Nathaniel's mother-in-law Dame Frances Fairfax (née Challoner) brought a Chancery Bill over the advowson of Hemsworth Church and his other inherited property which had been acquired by Wrightson.

==Steward to the Earl of Danby==
Nathaniel was employed by the Earl of Danby, his son Edward Osborne Viscount Latimer and Danby's daughter Bridget, Countess of Plymouth over a period of twenty years from the mid-1660s to the late 1680s. During this time Danby rose from being Treasurer to Privy Councillor and Chief Minister until his enemies found a way to topple him from power. Danby was implicated in the Popish Plot and, as his Steward, Bladen was involved too; he regularly visited Danby when he was locked up in the Tower and liaised with those involved.

==Steward to the Countess of Plymouth==
During the 1680s Bladen also acted as Steward to the Countess of Plymouth who was Danby's recently widowed daughter whose husband had been Charles FitzCharles, 1st Earl of Plymouth, illegitimate son of King Charles II. After several years service, the Countess, in 1686, believed that Bladen had been embezzling from her and brought a Chancery Bill against him which was non-suited.

==Steward to the Duchess of Buckingham==
In Nathaniel's last role as Steward in a noble household, he was engaged by the Duchess of Buckingham who was his wife's relation, being the daughter of 3rd Lord Fairfax. The estate of the widowed Duchess had been impoverished under her husband's management and so Bladen could only look after that part of her estate not already in the hands of the courts and bailiffs.
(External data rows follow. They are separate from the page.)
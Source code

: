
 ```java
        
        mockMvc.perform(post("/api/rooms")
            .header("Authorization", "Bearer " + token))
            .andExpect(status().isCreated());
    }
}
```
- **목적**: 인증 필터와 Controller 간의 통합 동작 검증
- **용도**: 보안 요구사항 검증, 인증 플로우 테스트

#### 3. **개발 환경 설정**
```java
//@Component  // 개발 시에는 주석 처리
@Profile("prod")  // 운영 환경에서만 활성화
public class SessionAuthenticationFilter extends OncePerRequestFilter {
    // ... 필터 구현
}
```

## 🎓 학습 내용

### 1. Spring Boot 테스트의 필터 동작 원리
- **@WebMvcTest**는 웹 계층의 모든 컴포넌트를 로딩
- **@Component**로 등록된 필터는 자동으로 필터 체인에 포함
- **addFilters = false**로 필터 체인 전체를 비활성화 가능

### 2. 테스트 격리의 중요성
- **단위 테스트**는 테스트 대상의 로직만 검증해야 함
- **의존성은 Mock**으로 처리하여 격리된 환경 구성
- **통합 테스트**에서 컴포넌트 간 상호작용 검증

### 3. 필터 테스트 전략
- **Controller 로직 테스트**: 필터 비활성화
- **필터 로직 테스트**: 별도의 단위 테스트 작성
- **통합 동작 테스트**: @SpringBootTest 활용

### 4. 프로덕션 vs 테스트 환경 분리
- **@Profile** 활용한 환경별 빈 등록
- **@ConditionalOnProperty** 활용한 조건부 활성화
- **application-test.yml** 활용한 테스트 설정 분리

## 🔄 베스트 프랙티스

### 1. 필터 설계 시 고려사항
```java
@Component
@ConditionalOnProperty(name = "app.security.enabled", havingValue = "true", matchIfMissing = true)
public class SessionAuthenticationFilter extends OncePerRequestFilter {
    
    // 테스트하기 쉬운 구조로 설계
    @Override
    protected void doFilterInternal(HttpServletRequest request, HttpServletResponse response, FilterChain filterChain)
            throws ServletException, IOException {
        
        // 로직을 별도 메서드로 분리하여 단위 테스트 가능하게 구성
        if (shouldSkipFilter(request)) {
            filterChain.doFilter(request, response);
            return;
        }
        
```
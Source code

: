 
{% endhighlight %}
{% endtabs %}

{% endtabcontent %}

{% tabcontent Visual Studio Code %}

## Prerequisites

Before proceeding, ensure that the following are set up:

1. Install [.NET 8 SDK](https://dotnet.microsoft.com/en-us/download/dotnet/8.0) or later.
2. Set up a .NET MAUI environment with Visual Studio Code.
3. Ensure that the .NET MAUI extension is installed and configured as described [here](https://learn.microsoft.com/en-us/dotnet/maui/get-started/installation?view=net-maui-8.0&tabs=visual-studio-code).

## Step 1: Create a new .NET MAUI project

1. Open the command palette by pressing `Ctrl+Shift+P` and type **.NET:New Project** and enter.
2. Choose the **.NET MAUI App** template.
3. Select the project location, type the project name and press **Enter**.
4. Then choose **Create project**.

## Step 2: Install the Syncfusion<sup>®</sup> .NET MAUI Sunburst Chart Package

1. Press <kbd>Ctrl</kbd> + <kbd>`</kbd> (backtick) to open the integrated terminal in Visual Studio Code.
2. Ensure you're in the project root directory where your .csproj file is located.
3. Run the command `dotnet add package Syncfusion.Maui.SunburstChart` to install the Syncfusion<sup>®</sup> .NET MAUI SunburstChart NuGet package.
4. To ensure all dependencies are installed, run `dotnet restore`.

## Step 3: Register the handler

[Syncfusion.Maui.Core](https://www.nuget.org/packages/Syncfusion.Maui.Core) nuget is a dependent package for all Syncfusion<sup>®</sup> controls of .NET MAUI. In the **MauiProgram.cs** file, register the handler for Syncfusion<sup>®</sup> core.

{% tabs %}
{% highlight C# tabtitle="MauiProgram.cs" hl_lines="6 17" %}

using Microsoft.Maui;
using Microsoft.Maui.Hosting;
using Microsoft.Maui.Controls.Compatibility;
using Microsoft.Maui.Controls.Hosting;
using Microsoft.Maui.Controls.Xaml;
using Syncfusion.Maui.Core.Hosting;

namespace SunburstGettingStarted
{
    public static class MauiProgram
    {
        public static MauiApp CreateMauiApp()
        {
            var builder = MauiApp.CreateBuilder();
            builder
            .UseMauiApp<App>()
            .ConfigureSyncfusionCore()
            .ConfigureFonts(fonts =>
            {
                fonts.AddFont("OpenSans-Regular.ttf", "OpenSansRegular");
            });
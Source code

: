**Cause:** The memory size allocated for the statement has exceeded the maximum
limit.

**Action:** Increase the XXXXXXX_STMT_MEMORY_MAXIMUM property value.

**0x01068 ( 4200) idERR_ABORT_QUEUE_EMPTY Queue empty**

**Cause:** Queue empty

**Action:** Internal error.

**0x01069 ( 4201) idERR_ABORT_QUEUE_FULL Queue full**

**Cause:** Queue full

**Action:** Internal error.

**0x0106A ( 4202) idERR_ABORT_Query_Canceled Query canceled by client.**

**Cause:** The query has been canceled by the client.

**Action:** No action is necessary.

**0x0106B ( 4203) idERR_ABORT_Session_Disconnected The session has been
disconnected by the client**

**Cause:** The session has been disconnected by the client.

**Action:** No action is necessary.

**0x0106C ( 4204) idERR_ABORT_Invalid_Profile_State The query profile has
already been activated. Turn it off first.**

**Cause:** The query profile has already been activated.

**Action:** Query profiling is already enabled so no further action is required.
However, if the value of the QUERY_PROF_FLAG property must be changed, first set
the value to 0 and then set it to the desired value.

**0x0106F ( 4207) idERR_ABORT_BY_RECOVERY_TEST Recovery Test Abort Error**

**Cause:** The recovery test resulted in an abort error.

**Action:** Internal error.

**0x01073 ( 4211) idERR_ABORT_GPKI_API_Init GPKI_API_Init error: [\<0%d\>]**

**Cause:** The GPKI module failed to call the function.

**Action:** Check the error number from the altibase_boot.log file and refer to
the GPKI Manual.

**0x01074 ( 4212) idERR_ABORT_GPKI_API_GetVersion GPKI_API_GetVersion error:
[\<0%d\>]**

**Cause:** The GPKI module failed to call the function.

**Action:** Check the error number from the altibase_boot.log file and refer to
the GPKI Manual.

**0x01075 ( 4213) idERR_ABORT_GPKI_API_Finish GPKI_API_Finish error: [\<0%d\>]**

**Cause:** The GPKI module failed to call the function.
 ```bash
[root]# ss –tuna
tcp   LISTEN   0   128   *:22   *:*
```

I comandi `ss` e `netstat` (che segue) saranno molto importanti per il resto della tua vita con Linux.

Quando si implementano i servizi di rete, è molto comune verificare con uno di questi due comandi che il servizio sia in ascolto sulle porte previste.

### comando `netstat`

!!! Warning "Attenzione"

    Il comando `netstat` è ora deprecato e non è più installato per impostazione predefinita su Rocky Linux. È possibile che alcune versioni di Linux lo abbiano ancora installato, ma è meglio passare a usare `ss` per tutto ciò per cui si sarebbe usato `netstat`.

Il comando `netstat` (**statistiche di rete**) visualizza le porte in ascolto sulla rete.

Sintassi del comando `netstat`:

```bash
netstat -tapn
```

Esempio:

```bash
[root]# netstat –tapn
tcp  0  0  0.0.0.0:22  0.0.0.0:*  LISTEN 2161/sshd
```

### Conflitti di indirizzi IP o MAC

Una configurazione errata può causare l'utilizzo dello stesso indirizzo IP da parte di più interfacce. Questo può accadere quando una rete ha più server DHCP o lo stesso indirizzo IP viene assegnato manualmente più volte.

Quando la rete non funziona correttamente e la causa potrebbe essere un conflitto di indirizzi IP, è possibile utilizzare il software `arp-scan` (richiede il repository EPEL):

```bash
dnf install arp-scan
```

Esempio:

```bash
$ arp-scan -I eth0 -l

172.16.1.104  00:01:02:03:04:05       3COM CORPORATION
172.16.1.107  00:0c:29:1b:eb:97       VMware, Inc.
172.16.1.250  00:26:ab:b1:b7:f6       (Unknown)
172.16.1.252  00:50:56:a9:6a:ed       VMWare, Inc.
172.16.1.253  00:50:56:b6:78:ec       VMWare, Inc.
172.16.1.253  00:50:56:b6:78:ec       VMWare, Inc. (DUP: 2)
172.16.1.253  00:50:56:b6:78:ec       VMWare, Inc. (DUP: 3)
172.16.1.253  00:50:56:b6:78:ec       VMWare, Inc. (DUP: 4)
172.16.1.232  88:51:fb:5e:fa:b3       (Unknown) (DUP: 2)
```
An annuity granted by the Duchess to Nathaniel and his wife was halted after a few years and became the subject of a dispute. Nathaniel's daughters brought action against Lady Ash of Twickenham, the prospective purchaser of the Duchess's Nunappleton estate, for non-payment of the annuity.

==White Paper Making==
Bladen purchased Letters Patent in 1682 from Eustace Burnaby and Henry Million for the manufacture of white paper. He paid £150 for Burnaby's 1675 Letters Patent and then, two years later, purchased more of Burnaby's interests (for a new invention or mill) for £240. Bladen subsequently obtained Letters Patent for same. Since Bladen later stated himself to have an interest in Colnett Mill in Bucks, this is perhaps the same one he acquired from Burnaby. Colnett Mill in Wraysbury (east of Windsor) was situated on the Colne Brooke and had been used as a paper mill since 1605. Since the local government re-organisation of 1974 this area was transferred from Buckinghamshire to Windsor. Soon after the transactions were complete, Burnaby decided he wanted his Letters Patents and interests back from Bladen and offered him £1,500. Burnaby appears to have been acting as an agent for Lady Theodosia Ivy and her land was put at his disposal to raise the sum. Ivy's land in Wapping Marsh was assigned to Bladen to cover the amount, indeed it probably exceeded the value needed and so Bladen gave over his interest in Colnett Mill to her. Bladen held a mortgage on Lady Ivy's lands and when she failed to pay interest, a third party took possession. Despite this, Lady Ivy left the same land in Wapping (Babsfield) to her relations in her Will, thereby leaving all parties in dispute for many years.

==Descendants==
Amongst many notable descendants of Nathaniel Bladen and Isabella:
- Eldest son William Bladen was attorney-general at Maryland whilst his son Thomas became governor during the 1740s
- Second son Martin Bladen fought in Marlborough's Wars, was a Privy Councillor in Ireland, Comptroller of the Mint and a commissioner at the Board of Trade and Plantations
- Daughter Elizabeth married lawyer Edward Hawke, and their son was the hero of the Battle of Quiberon Bay, Admiral Edward Hawke.